### About this exercise
Copy out every line of the records in which "subtitle" can be found.

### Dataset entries
========================================

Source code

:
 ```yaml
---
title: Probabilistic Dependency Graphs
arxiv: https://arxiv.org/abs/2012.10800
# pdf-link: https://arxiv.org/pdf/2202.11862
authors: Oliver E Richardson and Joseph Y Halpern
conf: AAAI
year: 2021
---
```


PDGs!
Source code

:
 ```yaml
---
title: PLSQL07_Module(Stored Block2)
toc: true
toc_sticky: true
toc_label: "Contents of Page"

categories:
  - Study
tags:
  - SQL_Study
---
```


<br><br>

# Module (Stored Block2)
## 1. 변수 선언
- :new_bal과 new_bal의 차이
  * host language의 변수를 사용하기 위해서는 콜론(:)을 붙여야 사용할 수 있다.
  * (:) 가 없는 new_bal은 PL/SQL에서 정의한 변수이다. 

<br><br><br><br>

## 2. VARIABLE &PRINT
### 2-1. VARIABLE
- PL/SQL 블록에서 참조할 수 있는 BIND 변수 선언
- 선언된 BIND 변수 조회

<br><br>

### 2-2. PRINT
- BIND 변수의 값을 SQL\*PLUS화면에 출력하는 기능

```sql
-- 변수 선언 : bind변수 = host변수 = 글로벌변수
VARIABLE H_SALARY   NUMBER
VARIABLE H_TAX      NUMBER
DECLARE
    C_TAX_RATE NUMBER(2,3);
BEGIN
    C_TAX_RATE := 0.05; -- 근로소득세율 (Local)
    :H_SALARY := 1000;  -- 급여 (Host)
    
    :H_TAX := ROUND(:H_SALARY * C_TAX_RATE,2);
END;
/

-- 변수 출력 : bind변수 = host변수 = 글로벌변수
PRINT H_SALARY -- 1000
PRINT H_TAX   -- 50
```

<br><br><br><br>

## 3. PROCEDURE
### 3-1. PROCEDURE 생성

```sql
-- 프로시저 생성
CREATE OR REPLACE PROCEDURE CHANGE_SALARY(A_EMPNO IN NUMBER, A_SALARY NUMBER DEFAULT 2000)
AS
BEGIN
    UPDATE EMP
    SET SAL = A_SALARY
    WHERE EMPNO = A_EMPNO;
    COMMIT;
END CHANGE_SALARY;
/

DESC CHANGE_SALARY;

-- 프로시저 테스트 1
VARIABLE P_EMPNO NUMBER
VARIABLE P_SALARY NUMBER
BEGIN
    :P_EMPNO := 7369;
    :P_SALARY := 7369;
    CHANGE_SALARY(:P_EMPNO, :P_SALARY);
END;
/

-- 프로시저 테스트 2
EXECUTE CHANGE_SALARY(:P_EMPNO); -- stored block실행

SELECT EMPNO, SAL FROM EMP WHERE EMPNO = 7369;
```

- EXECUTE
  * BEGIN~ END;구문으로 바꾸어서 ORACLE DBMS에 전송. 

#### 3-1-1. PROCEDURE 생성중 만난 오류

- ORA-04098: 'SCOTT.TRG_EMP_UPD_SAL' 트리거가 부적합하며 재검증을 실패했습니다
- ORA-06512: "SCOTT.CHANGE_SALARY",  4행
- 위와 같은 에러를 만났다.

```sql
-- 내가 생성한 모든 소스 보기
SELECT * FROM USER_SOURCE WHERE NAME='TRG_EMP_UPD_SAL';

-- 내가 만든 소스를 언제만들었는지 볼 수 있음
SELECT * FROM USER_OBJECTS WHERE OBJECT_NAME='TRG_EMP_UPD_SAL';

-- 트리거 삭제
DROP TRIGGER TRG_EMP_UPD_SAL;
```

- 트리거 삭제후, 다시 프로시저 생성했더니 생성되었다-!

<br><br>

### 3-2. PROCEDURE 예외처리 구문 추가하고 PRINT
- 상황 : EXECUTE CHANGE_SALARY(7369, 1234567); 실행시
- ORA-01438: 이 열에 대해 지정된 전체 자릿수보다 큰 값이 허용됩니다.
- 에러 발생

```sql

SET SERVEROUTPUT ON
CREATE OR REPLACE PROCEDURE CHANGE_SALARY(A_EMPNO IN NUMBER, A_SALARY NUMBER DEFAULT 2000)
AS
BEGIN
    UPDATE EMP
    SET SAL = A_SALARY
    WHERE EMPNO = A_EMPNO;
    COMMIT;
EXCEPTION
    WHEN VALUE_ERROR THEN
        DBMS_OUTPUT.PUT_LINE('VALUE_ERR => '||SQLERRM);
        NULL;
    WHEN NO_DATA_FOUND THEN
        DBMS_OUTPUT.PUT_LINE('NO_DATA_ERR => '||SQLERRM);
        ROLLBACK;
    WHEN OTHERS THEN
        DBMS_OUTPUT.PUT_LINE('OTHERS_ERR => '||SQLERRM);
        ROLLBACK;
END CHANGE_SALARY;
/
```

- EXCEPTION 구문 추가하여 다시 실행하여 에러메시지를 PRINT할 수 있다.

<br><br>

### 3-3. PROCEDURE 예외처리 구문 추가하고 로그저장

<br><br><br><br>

========================================

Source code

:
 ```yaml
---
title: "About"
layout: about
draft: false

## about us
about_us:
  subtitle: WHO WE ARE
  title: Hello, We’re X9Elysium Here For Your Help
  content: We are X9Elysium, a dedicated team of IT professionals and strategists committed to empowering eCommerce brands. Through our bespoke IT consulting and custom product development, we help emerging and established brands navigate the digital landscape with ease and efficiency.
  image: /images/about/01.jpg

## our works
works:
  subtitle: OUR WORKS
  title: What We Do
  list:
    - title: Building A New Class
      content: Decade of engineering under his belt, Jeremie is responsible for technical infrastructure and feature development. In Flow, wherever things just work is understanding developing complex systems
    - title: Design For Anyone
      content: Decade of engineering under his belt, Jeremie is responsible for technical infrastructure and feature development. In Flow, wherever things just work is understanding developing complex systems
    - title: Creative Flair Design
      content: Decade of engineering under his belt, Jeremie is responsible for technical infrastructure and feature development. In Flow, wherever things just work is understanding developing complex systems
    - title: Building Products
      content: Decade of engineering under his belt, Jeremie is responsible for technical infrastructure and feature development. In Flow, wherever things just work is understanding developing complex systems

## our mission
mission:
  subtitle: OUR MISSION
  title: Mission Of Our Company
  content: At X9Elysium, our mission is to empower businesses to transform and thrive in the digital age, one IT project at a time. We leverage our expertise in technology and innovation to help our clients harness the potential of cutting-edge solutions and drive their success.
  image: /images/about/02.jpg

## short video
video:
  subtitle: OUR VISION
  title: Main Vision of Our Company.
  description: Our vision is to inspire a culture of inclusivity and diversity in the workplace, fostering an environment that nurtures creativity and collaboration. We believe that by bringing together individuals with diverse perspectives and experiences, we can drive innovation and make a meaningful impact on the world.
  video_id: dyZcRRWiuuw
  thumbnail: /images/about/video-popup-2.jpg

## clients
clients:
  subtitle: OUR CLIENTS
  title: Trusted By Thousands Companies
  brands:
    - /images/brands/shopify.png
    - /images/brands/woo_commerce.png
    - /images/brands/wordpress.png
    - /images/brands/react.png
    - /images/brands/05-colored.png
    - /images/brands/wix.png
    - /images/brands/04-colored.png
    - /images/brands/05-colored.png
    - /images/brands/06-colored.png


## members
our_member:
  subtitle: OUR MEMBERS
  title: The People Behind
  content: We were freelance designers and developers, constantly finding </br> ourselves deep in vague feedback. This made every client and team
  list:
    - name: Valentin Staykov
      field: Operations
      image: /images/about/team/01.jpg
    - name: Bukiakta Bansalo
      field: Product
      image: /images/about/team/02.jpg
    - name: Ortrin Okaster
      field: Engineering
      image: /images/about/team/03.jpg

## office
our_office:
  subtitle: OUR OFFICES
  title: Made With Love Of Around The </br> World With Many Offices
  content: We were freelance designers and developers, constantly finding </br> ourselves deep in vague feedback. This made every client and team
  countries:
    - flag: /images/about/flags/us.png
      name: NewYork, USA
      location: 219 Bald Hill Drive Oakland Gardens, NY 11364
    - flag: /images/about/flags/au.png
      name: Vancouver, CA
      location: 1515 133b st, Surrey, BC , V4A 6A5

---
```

========================================

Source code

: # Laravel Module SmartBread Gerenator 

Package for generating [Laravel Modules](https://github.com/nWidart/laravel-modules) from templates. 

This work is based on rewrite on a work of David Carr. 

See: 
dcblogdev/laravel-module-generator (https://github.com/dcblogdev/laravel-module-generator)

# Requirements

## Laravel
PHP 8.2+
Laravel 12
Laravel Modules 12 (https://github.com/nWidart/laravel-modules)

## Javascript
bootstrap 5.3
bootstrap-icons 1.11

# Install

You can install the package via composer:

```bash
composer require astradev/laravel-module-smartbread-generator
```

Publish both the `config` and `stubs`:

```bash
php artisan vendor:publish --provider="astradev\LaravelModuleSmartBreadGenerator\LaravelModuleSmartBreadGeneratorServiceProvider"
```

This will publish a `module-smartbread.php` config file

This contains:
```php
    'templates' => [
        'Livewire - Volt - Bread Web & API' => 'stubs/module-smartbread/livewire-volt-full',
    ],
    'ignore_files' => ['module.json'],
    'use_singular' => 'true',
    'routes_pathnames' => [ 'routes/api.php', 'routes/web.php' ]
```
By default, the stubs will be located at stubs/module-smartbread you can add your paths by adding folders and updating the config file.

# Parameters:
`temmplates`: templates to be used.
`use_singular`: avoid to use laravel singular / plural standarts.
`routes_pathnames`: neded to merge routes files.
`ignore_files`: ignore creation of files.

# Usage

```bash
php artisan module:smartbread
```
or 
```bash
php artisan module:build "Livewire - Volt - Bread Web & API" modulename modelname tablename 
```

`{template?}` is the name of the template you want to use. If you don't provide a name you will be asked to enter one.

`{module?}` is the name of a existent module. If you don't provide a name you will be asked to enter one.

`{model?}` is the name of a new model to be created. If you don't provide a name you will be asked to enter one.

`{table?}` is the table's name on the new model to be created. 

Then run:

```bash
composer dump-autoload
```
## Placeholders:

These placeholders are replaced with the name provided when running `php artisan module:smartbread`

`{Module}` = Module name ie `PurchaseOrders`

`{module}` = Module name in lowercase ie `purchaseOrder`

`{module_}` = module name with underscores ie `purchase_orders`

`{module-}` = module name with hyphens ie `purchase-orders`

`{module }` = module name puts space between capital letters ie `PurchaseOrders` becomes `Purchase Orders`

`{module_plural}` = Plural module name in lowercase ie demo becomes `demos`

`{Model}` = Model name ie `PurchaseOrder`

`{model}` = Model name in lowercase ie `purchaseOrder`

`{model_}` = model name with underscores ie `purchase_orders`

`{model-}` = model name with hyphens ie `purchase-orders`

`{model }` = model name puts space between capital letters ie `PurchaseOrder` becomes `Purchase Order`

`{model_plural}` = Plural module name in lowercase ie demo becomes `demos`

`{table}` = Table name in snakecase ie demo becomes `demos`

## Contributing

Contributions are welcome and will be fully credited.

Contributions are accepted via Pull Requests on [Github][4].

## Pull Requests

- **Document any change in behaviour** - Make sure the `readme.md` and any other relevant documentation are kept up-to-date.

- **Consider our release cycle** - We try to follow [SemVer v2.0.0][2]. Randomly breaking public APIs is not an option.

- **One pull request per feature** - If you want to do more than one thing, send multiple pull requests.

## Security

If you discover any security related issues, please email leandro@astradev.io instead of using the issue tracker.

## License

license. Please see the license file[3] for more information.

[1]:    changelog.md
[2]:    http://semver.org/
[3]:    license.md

========================================

### Your solution
  subtitle: WHO WE ARE
  subtitle: OUR WORKS
  subtitle: OUR MISSION
  subtitle: OUR VISION
  subtitle: OUR CLIENTS
  subtitle: OUR MEMBERS
  subtitle: OUR OFFICES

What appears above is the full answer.